'North Country' mines well-trod ground
Movies don't get much more well-meaning than "North Country," an earnest problem drama about female workers in a northern Minnesota iron mine in the late '80s.
Loosely based on facts from the book "Class Action: The Landmark Case That Changed Sexual Harassment Law," it stars Charlize Theron as Josie, a battered wife with two children who moves back to her hometown to live with her parents (Sissy Spacek and Richard Jenkins) and toil in the pits. She joins a small cadre of women who have been allowed in the mines due to Supreme Court-mandated quotas.
Soon the sexual intimidation begins: obscenities are scrawled in changing rooms or shouted in public, port-a-potties are overturned while the women are inside, and much worse. Josie is no standard-bearer - she just wants to make enough money to care for her children - but the relentlessness of the harassment forces her to fight back. For a time, she's just about the only one who does.
Critics have been comparing this film to "Norma Rae" and "Silkwood," but a more apt comparison might be to "High Noon."

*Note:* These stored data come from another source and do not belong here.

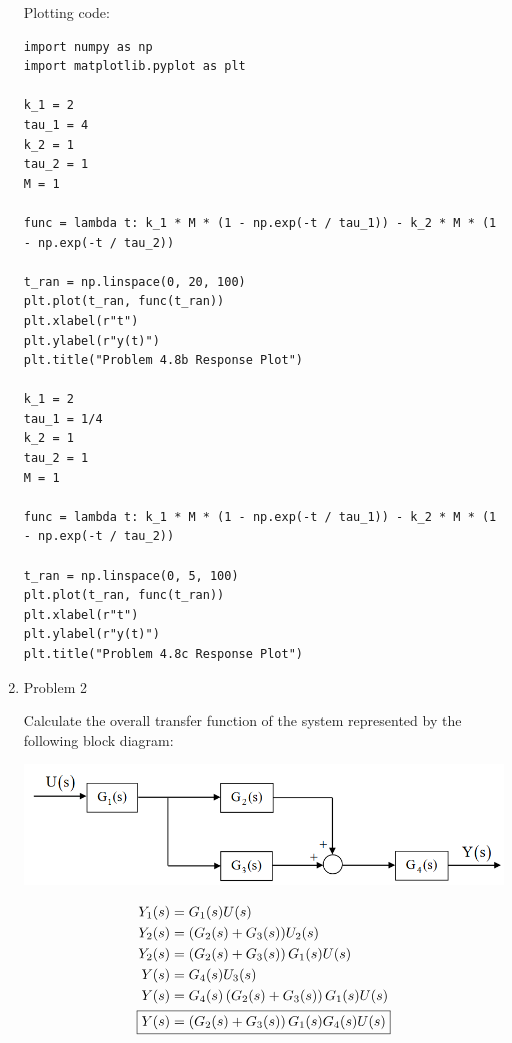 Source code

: \documentclass[12pt]{article}
\begin{document}
\begin{enumerate}
Plotting code:

\begin{verbatim}
import numpy as np
import matplotlib.pyplot as plt

k_1 = 2
tau_1 = 4
k_2 = 1
tau_2 = 1
M = 1

func = lambda t: k_1 * M * (1 - np.exp(-t / tau_1)) - k_2 * M * (1 - np.exp(-t / tau_2))

t_ran = np.linspace(0, 20, 100)
plt.plot(t_ran, func(t_ran))
plt.xlabel(r"t")
plt.ylabel(r"y(t)")
plt.title("Problem 4.8b Response Plot")

k_1 = 2
tau_1 = 1/4
k_2 = 1
tau_2 = 1
M = 1

func = lambda t: k_1 * M * (1 - np.exp(-t / tau_1)) - k_2 * M * (1 - np.exp(-t / tau_2))

t_ran = np.linspace(0, 5, 100)
plt.plot(t_ran, func(t_ran))
plt.xlabel(r"t")
plt.ylabel(r"y(t)")
plt.title("Problem 4.8c Response Plot")
\end{verbatim}

\newpage
\item Problem 2

Calculate the overall transfer function of the system represented by the following block
diagram:

\includegraphics[scale=0.8]{p2.png}

\begin{align*}
    Y_1(s) &= G_1(s) U(s) \\
    Y_2(s) &= (G_2(s) + G_3(s)) U_2(s) \\
    Y_2(s) &= \left(G_2(s) + G_3(s)\right) G_1(s) U(s) \\
    Y(s) &= G_4(s) U_3(s) \\
    Y(s) &= G_4(s) \left(G_2(s) + G_3(s)\right) G_1(s) U(s) \\
    \Aboxed{Y(s) &= \left(G_2(s) + G_3(s)\right) G_1(s) G_4(s) U(s)}
\end{align*}



\end{enumerate}
\end{document}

The best parts of "North Country" are the scenes between the female miners as they banter and let off steam. Director Niki Caro ("Whale Rider"), working from a script by Michael Seitzman, has a strong feeling for how women band together - and break apart. Her depiction of these women is far from doctrinaire. Some of them are as hostile to Josie's entreaties as any man. And not all the men are ogres. For starters, Josie's lawyer (Woody Harrelson) is an ex-hockey star turned Sensitive Guy while the company lawyer is a female turncoat.
But overall "North Country" is too self-consciously scaled as an anthem for the human spirit. We can spot where this movie is headed right from the beginning, and not just because Caro employs a tricky time structure that keeps flashing back from the courtroom trial. We know when we first see Josie that she is being primed for sainthood. That smudge of iron dust on her cheek is her red (make that gray) badge of courage. And we know when we meet her upstanding company boss that he will turn out to be a worm, just as we know that her disapproving father, a lifelong miner, or her angry, uncomprehending son, will eventually rally to her cause. There's even the obligatory "I am Spartacus" sequence where the workers one by one stand up to support their martyr. If it were not for Chris Menges's gravely powerful cinematography, which turns the iron mine into a living, breathing landscape, the movie would seem a lot stagier than it is. (There's a lot of Hollywood in this neck of the woods.)
As a union rep, Frances McDormand (who still has her Minnesota vowels in place from "Fargo") periodically helps relieve the righteousness, although this is the kind of movie where the character with the funniest lines is obliged to acquire a terminal illness. Harrelson does his considerable best to redeem the hackneyed role of the dreamboat do-gooder. No matter how conventional his roles may be, he always gives them a feral quality, an eccentricity, that lifts them out of the ordinary.
Theron has her best role since her Oscar-winning Monster, which isn't saying much if you've seen some of her intervening efforts, like "Head in the Clouds" (which prompted some people to call for an Oscar recall vote). Without the prosthetic makeup from "Monster," Theron's blond prettiness shines forth as usual, and Caro plays up the incongruity between the actress's runway model looks and her grimy surroundings. Perhaps she plays it up too much - Josie is transformed almost literally into a beacon of hope. Grade: B-
• Rated R for sequences involving sexual harassment including violence and dialogue, and for language.